Il y a maintenant 17 ans, autant dire une éternité, je lançais avec quelques autres un mouvement sur Internet destiné à changer les formations doctorales. C'est quelque chose dont j'ai déjà parlé sur ce blog (a lire: un bilan complémentaire et plus subjectif de nos actions) et qui, à l'époque était vraiment novateur. Ca serait un peu long de raconter le pourquoi et le comment ici mais je voudrais partager ici une réflexion d'une personne qui a également participé dès le commencement à cette aventure car elle résule parfaitement une des questions récurrentes que je me pose dans ce blog:
"En fait, j'aimerais retrouver de ce temps, cette clarté et cette certitude de ce qui est à faire pour changer quelque chose! Aujourd'hui je vois tant de choses, tant d'énergies partir dans tous les sens avec cette impression qu'il y a une autre voie, que je ne vois pas et que j'espère. D'autant plus que je crois aussi qu'il est raisonnable d'agir avec les moyens que l'on a plutôt que de rester phosphorer des années (sauf si c'est l'unique talent que la vie nous a donné)."
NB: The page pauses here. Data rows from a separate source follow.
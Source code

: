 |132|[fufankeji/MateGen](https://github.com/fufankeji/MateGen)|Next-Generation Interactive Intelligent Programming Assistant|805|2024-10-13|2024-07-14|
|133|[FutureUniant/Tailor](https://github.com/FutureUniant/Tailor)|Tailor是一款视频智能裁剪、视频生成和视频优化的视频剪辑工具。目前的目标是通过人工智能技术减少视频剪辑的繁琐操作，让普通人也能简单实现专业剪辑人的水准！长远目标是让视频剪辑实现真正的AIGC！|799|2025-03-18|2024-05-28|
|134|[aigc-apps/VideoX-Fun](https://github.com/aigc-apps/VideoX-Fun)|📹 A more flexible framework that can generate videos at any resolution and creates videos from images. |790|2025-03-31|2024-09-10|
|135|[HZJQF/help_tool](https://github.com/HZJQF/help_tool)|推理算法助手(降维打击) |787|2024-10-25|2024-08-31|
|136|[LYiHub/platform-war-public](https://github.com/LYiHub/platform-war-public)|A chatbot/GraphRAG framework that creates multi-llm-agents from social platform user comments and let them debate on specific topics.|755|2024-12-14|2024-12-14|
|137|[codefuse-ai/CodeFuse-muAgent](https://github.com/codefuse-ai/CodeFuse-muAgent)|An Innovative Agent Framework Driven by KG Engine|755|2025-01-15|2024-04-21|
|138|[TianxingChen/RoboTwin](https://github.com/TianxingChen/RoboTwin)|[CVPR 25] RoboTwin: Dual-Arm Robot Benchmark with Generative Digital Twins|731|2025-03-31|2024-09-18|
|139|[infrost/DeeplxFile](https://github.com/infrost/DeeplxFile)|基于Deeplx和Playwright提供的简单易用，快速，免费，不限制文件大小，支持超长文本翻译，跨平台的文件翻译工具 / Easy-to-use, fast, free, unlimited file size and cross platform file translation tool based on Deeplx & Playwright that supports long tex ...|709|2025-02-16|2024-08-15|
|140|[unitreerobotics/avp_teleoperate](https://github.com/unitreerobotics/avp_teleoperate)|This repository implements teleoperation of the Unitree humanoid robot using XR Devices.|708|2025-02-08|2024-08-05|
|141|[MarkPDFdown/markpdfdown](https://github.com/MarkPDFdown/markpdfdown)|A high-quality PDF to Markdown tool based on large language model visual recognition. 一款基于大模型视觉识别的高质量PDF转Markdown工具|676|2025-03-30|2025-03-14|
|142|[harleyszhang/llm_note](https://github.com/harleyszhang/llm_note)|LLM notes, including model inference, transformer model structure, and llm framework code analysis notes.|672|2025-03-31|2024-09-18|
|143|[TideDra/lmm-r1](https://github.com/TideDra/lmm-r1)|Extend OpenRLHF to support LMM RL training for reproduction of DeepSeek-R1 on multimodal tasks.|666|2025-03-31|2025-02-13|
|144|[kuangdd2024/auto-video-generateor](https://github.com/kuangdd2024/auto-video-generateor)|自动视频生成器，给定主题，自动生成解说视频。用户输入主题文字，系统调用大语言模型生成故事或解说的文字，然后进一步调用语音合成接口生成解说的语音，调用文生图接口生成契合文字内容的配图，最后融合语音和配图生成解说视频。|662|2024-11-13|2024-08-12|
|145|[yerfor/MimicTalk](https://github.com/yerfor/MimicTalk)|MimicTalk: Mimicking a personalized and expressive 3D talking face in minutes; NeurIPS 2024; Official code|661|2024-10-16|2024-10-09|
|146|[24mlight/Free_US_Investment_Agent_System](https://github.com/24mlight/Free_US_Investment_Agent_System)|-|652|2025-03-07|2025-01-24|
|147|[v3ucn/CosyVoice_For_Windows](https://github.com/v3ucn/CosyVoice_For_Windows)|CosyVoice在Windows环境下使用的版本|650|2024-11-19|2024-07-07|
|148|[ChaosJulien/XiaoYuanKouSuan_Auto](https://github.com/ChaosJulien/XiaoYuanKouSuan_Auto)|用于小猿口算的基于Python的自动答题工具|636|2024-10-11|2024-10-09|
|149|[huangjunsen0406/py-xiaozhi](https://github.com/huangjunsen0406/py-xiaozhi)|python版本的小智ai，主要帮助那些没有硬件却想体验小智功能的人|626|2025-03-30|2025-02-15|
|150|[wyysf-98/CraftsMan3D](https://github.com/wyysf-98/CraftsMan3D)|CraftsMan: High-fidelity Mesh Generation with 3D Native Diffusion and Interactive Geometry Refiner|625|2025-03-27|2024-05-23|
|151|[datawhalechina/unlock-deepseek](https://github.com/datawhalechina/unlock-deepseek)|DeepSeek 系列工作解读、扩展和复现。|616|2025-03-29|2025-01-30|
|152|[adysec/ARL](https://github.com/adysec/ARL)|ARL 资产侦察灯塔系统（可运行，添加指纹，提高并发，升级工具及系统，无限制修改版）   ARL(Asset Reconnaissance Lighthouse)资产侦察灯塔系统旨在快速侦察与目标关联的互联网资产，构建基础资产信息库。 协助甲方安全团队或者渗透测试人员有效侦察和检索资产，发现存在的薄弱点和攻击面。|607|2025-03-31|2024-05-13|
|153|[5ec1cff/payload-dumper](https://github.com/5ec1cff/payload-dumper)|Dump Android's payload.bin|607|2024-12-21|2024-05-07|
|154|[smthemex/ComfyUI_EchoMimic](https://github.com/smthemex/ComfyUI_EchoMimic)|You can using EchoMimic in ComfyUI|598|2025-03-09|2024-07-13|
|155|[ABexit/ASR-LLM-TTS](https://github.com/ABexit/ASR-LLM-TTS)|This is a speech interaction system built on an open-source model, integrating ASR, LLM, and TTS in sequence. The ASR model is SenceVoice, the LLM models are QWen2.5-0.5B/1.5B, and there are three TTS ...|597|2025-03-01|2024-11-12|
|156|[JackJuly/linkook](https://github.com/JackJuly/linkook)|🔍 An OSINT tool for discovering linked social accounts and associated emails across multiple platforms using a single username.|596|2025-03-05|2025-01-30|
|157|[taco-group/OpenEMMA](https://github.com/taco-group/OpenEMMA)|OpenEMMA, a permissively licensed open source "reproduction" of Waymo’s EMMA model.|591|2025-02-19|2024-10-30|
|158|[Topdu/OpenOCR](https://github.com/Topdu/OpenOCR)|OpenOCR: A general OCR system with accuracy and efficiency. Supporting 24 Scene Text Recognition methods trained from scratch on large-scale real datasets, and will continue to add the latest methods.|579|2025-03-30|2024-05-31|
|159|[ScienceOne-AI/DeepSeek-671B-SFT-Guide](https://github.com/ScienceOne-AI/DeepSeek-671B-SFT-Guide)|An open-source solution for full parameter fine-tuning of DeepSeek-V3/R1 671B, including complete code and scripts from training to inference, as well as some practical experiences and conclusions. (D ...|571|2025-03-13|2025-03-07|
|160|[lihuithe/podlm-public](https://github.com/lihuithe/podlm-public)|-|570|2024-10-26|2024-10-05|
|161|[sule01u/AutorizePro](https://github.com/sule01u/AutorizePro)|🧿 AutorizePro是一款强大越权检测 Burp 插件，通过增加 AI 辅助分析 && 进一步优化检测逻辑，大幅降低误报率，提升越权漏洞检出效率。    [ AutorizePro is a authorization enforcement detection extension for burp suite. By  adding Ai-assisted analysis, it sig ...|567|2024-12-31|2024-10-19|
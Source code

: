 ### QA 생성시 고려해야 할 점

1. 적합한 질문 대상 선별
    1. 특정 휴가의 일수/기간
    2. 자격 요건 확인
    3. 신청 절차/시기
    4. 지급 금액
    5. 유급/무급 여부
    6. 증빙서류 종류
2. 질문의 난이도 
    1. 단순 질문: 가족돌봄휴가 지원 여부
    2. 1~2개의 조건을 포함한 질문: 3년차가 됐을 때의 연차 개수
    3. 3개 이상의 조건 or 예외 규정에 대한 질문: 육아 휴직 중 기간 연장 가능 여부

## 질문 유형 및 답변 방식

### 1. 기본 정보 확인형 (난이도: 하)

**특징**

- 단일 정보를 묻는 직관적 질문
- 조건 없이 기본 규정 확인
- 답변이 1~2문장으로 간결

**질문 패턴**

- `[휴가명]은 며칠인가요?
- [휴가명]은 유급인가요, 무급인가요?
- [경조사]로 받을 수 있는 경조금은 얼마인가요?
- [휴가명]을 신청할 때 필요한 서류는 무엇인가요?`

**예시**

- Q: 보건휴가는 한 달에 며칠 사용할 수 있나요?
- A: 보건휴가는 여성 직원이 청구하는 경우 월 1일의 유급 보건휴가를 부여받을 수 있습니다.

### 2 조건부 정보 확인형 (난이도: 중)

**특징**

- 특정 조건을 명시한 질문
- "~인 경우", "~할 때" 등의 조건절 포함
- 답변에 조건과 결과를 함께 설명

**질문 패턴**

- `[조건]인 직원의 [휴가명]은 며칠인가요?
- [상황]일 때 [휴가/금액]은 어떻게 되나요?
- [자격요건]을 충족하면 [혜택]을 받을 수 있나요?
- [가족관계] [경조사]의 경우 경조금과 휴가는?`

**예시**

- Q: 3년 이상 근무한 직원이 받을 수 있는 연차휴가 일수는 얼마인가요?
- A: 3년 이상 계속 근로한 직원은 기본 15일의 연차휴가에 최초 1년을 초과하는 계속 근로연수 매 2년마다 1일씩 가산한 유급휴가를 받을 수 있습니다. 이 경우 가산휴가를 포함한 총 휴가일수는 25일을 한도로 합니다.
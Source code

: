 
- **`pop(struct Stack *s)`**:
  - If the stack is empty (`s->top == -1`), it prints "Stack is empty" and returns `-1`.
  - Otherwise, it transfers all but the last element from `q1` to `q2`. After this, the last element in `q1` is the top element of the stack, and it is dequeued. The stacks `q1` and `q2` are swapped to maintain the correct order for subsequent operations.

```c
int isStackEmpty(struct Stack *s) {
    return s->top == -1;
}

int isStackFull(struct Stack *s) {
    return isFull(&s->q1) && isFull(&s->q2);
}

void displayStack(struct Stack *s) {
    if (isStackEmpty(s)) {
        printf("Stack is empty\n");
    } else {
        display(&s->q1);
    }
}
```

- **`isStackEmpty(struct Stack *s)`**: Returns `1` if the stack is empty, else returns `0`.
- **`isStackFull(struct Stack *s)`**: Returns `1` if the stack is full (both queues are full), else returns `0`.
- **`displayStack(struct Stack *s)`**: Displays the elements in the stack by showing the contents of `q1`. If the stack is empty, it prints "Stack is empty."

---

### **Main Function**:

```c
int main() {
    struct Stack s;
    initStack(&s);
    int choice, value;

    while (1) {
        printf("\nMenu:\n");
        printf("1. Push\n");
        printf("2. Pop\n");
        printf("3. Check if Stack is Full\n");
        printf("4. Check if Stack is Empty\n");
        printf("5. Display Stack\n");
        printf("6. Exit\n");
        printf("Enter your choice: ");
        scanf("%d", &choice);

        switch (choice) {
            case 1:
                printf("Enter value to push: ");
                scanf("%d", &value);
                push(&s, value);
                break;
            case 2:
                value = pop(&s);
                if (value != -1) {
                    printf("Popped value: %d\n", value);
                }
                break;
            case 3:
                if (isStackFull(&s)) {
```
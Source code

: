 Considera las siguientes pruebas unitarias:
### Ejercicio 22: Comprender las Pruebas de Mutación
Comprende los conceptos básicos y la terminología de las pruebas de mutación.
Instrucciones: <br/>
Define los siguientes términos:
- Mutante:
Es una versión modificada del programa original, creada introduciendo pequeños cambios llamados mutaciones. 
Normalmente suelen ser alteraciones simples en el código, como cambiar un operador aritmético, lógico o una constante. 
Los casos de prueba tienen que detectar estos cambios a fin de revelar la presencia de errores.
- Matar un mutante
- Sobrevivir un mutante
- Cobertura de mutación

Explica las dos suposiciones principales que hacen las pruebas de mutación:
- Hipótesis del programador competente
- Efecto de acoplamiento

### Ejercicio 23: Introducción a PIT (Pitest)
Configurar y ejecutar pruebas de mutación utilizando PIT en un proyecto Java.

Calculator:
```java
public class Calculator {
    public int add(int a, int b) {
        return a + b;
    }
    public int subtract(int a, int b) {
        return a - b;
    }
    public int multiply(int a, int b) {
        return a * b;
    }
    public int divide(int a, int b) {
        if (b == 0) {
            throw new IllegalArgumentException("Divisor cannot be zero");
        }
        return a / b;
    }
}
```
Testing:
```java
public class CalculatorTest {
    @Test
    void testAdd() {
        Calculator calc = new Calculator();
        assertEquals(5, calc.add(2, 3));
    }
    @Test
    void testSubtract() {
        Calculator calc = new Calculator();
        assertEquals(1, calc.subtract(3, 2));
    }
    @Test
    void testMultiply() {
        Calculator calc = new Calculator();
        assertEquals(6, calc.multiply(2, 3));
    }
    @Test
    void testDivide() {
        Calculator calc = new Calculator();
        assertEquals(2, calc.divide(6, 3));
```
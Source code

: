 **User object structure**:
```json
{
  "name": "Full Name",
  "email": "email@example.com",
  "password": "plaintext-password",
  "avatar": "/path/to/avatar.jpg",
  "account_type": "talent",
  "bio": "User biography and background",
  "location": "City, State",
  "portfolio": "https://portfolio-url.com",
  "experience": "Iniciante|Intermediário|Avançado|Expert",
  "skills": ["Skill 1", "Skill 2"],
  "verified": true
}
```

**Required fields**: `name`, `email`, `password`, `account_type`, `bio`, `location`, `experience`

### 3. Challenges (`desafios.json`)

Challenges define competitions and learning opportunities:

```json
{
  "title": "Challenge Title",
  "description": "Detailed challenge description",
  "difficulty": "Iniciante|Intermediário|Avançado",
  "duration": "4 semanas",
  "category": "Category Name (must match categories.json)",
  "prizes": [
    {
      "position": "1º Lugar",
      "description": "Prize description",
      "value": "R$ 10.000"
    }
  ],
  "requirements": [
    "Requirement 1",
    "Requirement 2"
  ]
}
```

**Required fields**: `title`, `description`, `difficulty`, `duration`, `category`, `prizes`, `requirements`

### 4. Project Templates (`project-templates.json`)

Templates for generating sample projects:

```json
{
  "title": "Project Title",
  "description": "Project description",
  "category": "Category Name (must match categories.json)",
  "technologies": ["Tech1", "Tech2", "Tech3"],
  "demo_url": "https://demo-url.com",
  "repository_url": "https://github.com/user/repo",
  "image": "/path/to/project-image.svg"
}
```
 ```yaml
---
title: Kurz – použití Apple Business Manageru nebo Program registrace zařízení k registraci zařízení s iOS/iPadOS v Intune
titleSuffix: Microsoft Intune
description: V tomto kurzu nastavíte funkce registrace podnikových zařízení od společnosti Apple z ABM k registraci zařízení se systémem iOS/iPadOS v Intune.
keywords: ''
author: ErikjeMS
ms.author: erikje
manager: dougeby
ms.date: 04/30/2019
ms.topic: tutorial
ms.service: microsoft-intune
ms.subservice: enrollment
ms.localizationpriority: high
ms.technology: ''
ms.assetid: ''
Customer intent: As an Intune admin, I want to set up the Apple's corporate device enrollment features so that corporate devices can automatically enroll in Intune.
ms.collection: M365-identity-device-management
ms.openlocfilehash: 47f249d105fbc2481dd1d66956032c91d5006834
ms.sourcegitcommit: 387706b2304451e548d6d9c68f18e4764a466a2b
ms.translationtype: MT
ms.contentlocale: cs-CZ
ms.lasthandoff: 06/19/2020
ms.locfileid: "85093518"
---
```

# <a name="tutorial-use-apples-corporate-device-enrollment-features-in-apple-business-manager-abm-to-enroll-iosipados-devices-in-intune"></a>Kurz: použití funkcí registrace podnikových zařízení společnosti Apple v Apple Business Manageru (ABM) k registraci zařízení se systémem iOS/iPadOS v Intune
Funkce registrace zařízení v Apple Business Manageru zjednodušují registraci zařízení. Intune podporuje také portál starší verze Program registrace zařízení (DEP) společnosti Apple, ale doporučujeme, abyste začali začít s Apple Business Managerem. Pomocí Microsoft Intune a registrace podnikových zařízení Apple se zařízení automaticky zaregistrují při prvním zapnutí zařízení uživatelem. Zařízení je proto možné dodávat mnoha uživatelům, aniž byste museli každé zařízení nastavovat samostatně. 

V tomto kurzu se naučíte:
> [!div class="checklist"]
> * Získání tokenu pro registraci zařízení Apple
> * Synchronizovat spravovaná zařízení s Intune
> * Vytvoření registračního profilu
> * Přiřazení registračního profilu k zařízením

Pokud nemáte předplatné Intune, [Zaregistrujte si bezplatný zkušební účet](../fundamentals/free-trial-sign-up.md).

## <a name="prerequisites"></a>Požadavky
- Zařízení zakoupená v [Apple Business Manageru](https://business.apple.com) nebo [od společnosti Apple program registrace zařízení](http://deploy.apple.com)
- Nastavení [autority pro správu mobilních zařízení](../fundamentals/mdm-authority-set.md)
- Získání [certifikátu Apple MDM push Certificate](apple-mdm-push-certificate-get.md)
La semaine dernière, quand je suis passé sur Paris, j'ai logé chez un des lecteurs (et commentateurs) régulier de ce blog et on s'est posé exactement la même question. Quand on s'est lancé dans l'aventure HotDocs et ses spinoffs, les choses étaient claires et j'avais l'intime conviction que nous allions réussir à changer des choses. Ce fut le cas dans les grandes lignes et jusqu'à un certain point qui dépassa nos espérances initiales...
Mais autant j'avais cette clarté et cette certitude de ce qui est à faire pour changer quelque chose à l'époque, autant ce n'est plus le cas actuellement...
Je ne parle évidemment pas des mêmes problèmatiques (enseignement supérieur et recherche) mais d'autres problèmes bien plus importants comme les crises énergétiques, climatiques et économiques qui se profilent à l'horizon... Les enjeux sont clairs, les données sont là, les problèmes qui se posent sont de plus en plus clairement formulés mais nous avons tous le sentiment de ne pas voir clairement le ou les chemins qui permettent de construire le monde d'après. En fait pour être franc, je commence même à douter que l'on puisse éviter à l'enseignement supérieur et à la recherche française de subit le contrecoup des turbulences qui s'annoncent.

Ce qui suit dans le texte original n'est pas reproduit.